> **WORK TASK**
I would like each line of the data that holds the word "json" copied out.

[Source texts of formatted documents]
'''
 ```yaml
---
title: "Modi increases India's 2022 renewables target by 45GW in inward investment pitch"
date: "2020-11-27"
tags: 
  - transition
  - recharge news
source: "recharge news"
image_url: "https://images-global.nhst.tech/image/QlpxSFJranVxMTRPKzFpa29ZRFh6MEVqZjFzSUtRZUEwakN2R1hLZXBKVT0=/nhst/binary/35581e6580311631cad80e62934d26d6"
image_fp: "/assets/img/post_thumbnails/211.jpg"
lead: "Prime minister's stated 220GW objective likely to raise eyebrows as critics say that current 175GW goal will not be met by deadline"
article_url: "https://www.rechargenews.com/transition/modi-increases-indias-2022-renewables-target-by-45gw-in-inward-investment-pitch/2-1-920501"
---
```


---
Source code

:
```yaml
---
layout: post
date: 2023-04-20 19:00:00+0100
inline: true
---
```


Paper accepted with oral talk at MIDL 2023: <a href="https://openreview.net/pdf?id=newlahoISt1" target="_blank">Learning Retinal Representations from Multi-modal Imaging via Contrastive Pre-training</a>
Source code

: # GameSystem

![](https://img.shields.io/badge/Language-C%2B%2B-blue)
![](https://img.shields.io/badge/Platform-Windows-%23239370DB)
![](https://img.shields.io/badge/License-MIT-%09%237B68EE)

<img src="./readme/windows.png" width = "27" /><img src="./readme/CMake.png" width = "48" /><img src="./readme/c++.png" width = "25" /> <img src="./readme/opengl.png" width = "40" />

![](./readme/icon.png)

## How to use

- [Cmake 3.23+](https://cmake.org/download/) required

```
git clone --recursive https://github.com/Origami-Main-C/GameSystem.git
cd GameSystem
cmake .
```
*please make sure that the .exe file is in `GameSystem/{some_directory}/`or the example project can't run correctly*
'''
'''
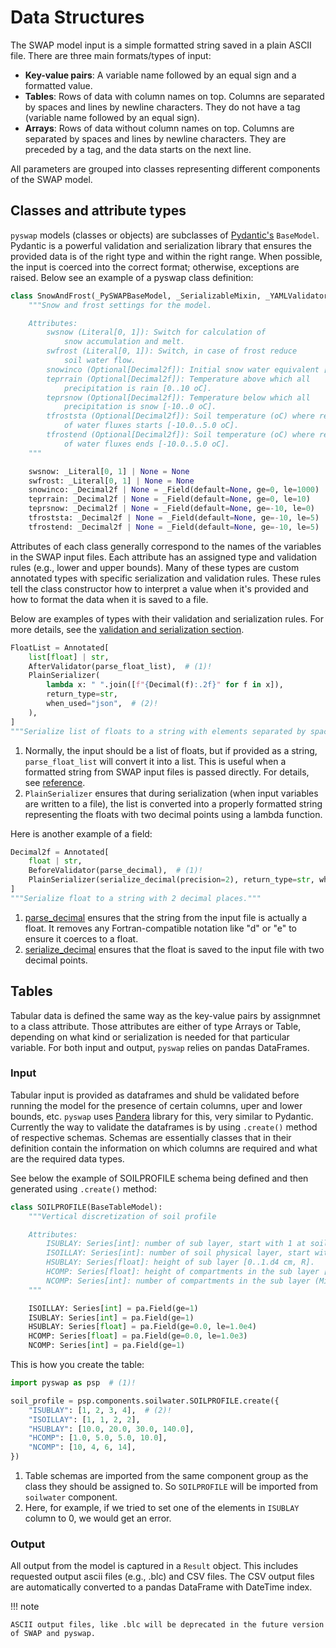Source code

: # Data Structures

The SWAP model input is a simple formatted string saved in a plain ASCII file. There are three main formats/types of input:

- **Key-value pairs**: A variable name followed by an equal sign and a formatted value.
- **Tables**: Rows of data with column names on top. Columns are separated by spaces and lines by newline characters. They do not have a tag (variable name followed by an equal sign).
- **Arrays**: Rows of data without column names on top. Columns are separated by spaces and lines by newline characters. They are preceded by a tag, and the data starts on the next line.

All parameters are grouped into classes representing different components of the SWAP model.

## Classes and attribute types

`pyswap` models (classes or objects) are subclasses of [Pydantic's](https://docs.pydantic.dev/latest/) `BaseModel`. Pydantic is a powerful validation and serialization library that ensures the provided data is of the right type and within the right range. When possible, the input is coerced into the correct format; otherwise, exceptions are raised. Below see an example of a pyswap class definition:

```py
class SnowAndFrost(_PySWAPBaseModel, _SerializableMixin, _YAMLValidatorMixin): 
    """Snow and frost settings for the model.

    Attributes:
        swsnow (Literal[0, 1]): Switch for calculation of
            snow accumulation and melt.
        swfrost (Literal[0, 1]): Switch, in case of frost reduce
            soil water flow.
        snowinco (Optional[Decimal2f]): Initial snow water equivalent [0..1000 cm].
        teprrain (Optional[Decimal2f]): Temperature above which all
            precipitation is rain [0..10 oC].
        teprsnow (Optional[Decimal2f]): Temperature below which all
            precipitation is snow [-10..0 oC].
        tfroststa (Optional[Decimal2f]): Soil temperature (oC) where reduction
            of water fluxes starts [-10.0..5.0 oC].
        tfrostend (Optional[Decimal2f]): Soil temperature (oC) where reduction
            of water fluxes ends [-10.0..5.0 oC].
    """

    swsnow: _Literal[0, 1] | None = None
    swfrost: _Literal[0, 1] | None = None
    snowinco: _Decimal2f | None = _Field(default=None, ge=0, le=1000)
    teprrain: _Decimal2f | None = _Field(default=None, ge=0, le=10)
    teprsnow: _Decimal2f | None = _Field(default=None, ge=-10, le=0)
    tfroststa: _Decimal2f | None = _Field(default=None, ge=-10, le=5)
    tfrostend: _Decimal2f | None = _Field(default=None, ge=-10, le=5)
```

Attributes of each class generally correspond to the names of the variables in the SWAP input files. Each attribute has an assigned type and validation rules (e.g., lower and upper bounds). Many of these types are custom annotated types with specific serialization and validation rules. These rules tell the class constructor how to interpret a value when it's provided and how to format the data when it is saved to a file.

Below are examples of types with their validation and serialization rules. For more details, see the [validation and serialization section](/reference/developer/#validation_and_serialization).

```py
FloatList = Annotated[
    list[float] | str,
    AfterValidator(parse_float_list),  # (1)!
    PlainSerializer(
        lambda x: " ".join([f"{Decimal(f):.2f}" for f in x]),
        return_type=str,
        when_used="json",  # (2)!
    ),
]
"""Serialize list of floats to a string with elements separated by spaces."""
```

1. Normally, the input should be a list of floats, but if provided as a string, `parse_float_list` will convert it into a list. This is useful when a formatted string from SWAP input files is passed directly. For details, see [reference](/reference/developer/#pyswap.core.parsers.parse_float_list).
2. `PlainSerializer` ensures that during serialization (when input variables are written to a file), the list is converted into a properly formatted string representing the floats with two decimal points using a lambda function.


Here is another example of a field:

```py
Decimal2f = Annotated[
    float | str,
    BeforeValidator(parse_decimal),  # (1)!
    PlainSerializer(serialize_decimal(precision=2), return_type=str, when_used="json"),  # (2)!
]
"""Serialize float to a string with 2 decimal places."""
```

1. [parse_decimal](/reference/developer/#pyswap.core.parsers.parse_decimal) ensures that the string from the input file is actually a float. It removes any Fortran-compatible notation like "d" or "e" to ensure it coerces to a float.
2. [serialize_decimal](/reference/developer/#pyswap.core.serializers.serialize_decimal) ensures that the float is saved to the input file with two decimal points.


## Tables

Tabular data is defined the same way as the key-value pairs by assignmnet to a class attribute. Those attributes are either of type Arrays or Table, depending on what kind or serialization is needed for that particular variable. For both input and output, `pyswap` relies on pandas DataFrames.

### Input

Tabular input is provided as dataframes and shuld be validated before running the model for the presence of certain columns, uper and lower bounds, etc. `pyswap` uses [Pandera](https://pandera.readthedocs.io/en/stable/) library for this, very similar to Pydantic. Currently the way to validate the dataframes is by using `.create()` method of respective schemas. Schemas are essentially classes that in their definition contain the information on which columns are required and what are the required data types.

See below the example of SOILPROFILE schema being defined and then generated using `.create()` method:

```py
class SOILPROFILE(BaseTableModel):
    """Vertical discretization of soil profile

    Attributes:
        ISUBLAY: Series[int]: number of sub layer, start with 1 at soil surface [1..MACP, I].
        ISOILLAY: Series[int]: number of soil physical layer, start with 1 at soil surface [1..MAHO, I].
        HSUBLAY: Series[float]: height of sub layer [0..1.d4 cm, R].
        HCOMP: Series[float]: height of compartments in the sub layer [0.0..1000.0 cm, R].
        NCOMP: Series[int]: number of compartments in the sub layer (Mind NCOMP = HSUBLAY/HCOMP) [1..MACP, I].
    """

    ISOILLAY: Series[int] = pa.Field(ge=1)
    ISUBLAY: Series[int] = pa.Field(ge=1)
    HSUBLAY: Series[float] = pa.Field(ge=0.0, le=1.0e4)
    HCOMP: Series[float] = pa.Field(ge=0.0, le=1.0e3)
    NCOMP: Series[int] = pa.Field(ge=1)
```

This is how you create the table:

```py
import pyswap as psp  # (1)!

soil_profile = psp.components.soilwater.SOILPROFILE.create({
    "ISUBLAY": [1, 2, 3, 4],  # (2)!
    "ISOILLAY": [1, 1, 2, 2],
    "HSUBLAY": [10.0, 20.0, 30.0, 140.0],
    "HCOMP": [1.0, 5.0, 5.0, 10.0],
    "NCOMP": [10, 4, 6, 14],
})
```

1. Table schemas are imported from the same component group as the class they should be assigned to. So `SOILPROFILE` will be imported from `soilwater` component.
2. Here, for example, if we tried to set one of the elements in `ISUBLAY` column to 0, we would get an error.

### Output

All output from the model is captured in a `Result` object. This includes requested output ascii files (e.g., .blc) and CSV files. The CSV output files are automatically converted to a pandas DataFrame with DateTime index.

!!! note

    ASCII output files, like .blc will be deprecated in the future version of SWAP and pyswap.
'''
> **REPLY**
        when_used="json",  # (2)!
    PlainSerializer(serialize_decimal(precision=2), return_type=str, when_used="json"),  # (2)!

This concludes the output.